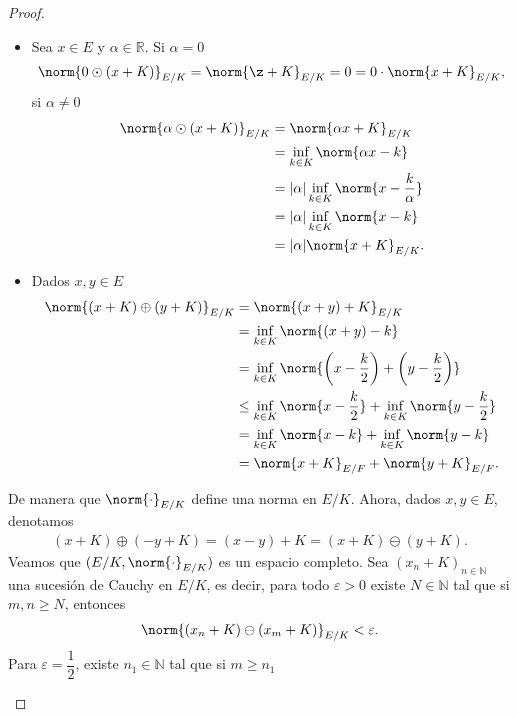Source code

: \begin{proof}
\begin{enumerate}
\begin{enumerate}
\begin{itemize}
            \item Sea $x \in E$ y $\alpha \in \mathbb{R}$. Si $\alpha=0$
            \begin{align*}
                \norm{0\odot (x+K)}_{E/K}=\norm{\z+K}_{E/K}=0=0\cdot\norm{x+K}_{E/K},
            \end{align*}
            si $\alpha\neq 0$
            \begin{align*}
                \norm{\alpha\odot(x+K)}_{E/K}&=\norm{\alpha x+K}_{E/K}\\
                &=\inf_{k \in K}\norm{\alpha x-k}\\
                &=|\alpha|\inf_{k \in K}\norm{x-\frac{k}{\alpha}}\\
                &=|\alpha|\inf_{k \in K}\norm{x-k}\\
                &=|\alpha|\norm{x+K}_{E/K}.
            \end{align*}
            \item Dados $x,y \in E$
            \begin{align*}
                \norm{(x+K)\oplus(y+K)}_{E/K}&=\norm{(x+y)+K}_{E/K}\\
                &=\inf_{k\in K}\norm{(x+y)-k}\\
                &=\inf_{k \in K}\norm{\left(x-\frac{k}{2}\right)+\left(y-\dfrac{k}{2}\right)}\\
                &\leq \inf_{k \in K}\norm{x-\frac{k}{2}}+\inf_{k \in K}\norm{y-\frac{k}{2}}\\
                &=\inf_{k \in K}\norm{x-k}+\inf_{k \in K}\norm{y-k}\\
                &=\norm{x+K}_{E/F}+\norm{y+K}_{E/F}.
            \end{align*}
        \end{itemize}
        De manera que $\norm{\cdot}_{E/K}$ define una norma en $E/K$. Ahora, dados $x,y \in E$, denotamos 
        \begin{align*}
            (x+K)\oplus(-y+K)=(x-y)+K=(x+K)\ominus (y+K).
        \end{align*}
        Veamos que $(E/K,\norm{\cdot}_{E/K})$ es un espacio completo. Sea $(x_n+K)_{n \in \mathbb{N}}$ una sucesión de Cauchy en $E/K$, es decir, para todo $\varepsilon>0$ existe $N\in \mathbb{N}$ tal que si $m,n\geq N$, entonces
        \begin{align*}
            \norm{(x_n+K)\ominus(x_m+K)}_{E/K}<\varepsilon.
        \end{align*}
        Para $\varepsilon=\dfrac{1}{2}$, existe $n_1\in \mathbb{N}$ tal que si $m\geq n_1$

\end{enumerate}
\end{enumerate}
\end{proof}
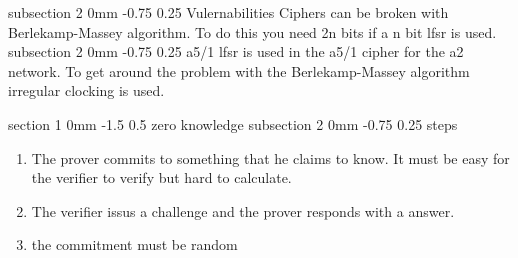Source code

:\documentclass[a4paper,11pt]{article}
\makeatletter
\renewcommand{\section}{\@startsection
   {section}%
   {1}%
   {0mm}%
   {-1.5\baselineskip}%
   {0.5\baselineskip}%
   {\sffamily\bfseries\upshape\normalsize}}%
\renewcommand{\subsection}{\@startsection
   {subsection}%
   {2}%
   {0mm}%
   {-0.75\baselineskip}%
   {0.25\baselineskip}%
   {\rmfamily\normalfont\slshape\normalsize}}%
\makeatother
\begin{document}
\subsection{Vulernabilities}
Ciphers can be broken with  Berlekamp-Massey algorithm. To do this you need 2n bits if a n bit lfsr is used.
\subsection{a5/1}
lfsr is used in the a5/1 cipher for the a2 network. To get around the problem with the Berlekamp-Massey algorithm irregular clocking is used.

\section{zero knowledge}
\subsection{steps}
\begin{enumerate}
\item The prover commits to something that he claims to know. It must be easy for the verifier to verify but hard to calculate.
\item The verifier issus a challenge and the prover responds with a answer.
\item the commitment must be random
\end{enumerate}
\end{document}
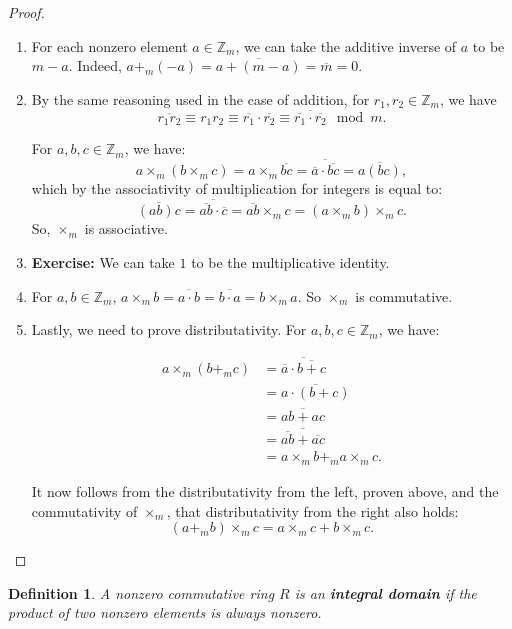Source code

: \documentclass[a4paper,12pt]{report}
\newcommand{\ol}[1]{\overline{#1}}
\newcommand{\class}[2]{#2}
\newcounter{statement}
\numberwithin{statement}{chapter}
\newtheorem{defn}[statement]{Definition}
\numberwithin{equation}{chapter}
\numberwithin{section}{chapter}
\numberwithin{subsection}{section}
\begin{document}
\begin{proof}
\begin{enumerate}
\item 
For each nonzero element $a \in \mathbb{Z}_m$, we can take the additive inverse of $a$ to be $m - a$.
Indeed, $a +_m (-a)  = \overline{a + (m - a)} = \overline{m} = 0$.

\item 
By the same reasoning used in the case of addition,
for $r_1, r_2 \in \mathbb{Z}_m$, we have
\[
\ol{r_1 r_2} \equiv r_1r_2 \equiv \ol{r_1}\cdot\ol{r_2}
\equiv \ol{\ol{r_1}\cdot\ol{r_2}} \mod m.
\]



For $a, b, c \in \mathbb{Z}_m$, we have:
\[
a\times_m(b\times_mc) = a\times_m\overline{bc} = \ol{\ol{a}\cdot\ol{bc}} = \ol{a(bc)},
\]
which by the associativity of multiplication for integers is equal to:
\[
\ol{(ab) c} = \ol{\ol{ab}\cdot\ol{c}} = \ol{ab}\times_m c = (a\times_m b)\times_m c.
\]
So, $\times_m$ is associative.

\item 
 {\bf  Exercise:}  We can take $1$ to be the multiplicative identity.

\item 
For $a, b \in \mathbb{Z}_m$, $a\times_m b =\ol{a\cdot b} = \ol{b\cdot a} = b\times_ma$.  So $\times_m$ is commutative.

\item 
Lastly, we need to prove distributativity.
For $a, b, c \in \mathbb{Z}_m$, we have:

\[
\begin{split}
a \times_m (b +_m c) &= \ol{\ol{a} \cdot \ol{b + c}}
\\&
\class{steps9 steps}{= \ol{a \cdot (b + c)}}
\\&
\class{steps9 steps}{ = \ol{ab + ac}}
\\&
\class{steps9 steps}{ = \ol{\ol{ab} + \ol{ac}}}
\\&
\class{steps9 steps}{= a\times_m b +_m a\times_m c.}
\end{split}
\]


It now follows from the distributativity from the left, proven above,
and the commutativity of $\times_m$,
that distributativity from the right also holds:
\[
(a +_m b) \times_m c = a\times_m c + b\times_m c.
\]

\end{enumerate}


\end{proof}




\begin{defn}
A nonzero commutative ring $R$ is an  {\bf integral domain}  if
the product of two nonzero elements is always nonzero.
\end{defn}
\end{document}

### What you are asked to do
Scan the data above and copy every line with "subsection" in it.

### Solution for this problem
\renewcommand{\subsection}{\@startsection
   {subsection}%
\subsection{Vulernabilities}
\subsection{a5/1}
\subsection{steps}
\numberwithin{subsection}{section}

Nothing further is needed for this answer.